=== Begin Enclosure ===

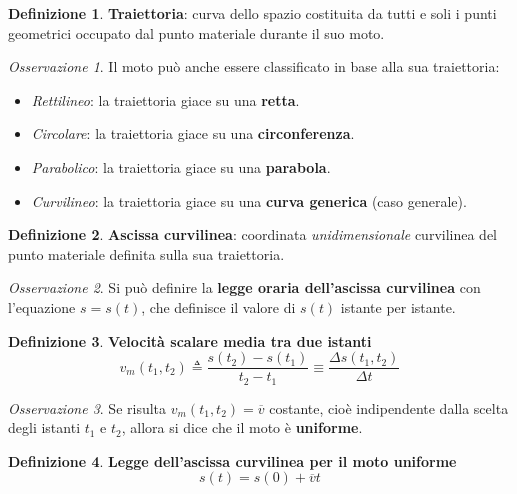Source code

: \documentclass[a4paper, 12pt]{report}
\theoremstyle{definition}
\newtheorem{definition}{Definizione}[section]
\theoremstyle{remark}
\newtheorem*{remark}{Osservazione}
\theoremstyle{plain}
\begin{document}
\begin{definition}
    {\bf Traiettoria}: curva dello spazio costituita da tutti e soli i punti geometrici occupato dal punto materiale durante il suo moto.
\end{definition}

\begin{remark}
    Il moto può anche essere classificato in base alla sua traiettoria:
    \begin{itemize}
        \item {\it Rettilineo}: la traiettoria giace su una {\bf retta}.
        \item {\it Circolare}: la traiettoria giace su una {\bf circonferenza}.
        \item {\it Parabolico}: la traiettoria giace su una {\bf parabola}.
        \item {\it Curvilineo}: la traiettoria giace su una {\bf curva generica} (caso generale).
    \end{itemize}
\end{remark}

\begin{definition}
    {\bf Ascissa curvilinea}: coordinata {\it unidimensionale} curvilinea del punto materiale definita sulla sua traiettoria.
\end{definition}

\begin{remark}
    Si può definire la {\bf legge oraria dell'ascissa curvilinea} con l'equazione $s = s(t)$, che definisce il valore di $s(t)$ istante per istante.
\end{remark}

\begin{definition}
    {\bf Velocità scalare media tra due istanti}
    \begin{equation}
        v_m(t_1, t_2) \triangleq \frac{s(t_2) - s(t_1)}{t_2 - t_1} \equiv \frac{\Delta s(t_1, t_2)}{\Delta t}
    \end{equation}
\end{definition}

\begin{remark}
    Se risulta $v_m(t_1, t_2) = \overline{v}$ costante, cioè indipendente dalla scelta degli istanti $t_1$ e $t_2$, allora si dice che il moto è {\bf uniforme}.
\end{remark}

\begin{definition}
    {\bf Legge dell'ascissa curvilinea per il moto uniforme}
    \begin{equation}
        s(t) = s(0) + \overline{v}t
    \end{equation}
\end{definition}
\end{document}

=== End Enclosure ===

■ HOW TO COMPLETE THIS TASK ■
Write out the data above in full and exactly, but not the pictures.

■ EXERCISE SOLUTION ■
Source code

: \documentclass[a4paper, 12pt]{report}
\theoremstyle{definition}
\newtheorem{definition}{Definizione}[section]
\theoremstyle{remark}
\newtheorem*{remark}{Osservazione}
\theoremstyle{plain}
\begin{document}
\begin{definition}
    {\bf Traiettoria}: curva dello spazio costituita da tutti e soli i punti geometrici occupato dal punto materiale durante il suo moto.
\end{definition}

\begin{remark}
    Il moto può anche essere classificato in base alla sua traiettoria:
    \begin{itemize}
        \item {\it Rettilineo}: la traiettoria giace su una {\bf retta}.
        \item {\it Circolare}: la traiettoria giace su una {\bf circonferenza}.
        \item {\it Parabolico}: la traiettoria giace su una {\bf parabola}.
        \item {\it Curvilineo}: la traiettoria giace su una {\bf curva generica} (caso generale).
    \end{itemize}
\end{remark}

\begin{definition}
    {\bf Ascissa curvilinea}: coordinata {\it unidimensionale} curvilinea del punto materiale definita sulla sua traiettoria.
\end{definition}

\begin{remark}
    Si può definire la {\bf legge oraria dell'ascissa curvilinea} con l'equazione $s = s(t)$, che definisce il valore di $s(t)$ istante per istante.
\end{remark}

\begin{definition}
    {\bf Velocità scalare media tra due istanti}
    \begin{equation}
        v_m(t_1, t_2) \triangleq \frac{s(t_2) - s(t_1)}{t_2 - t_1} \equiv \frac{\Delta s(t_1, t_2)}{\Delta t}
    \end{equation}
\end{definition}

\begin{remark}
    Se risulta $v_m(t_1, t_2) = \overline{v}$ costante, cioè indipendente dalla scelta degli istanti $t_1$ e $t_2$, allora si dice che il moto è {\bf uniforme}.
\end{remark}

\begin{definition}
    {\bf Legge dell'ascissa curvilinea per il moto uniforme}
    \begin{equation}
        s(t) = s(0) + \overline{v}t
    \end{equation}
\end{definition}
\end{document}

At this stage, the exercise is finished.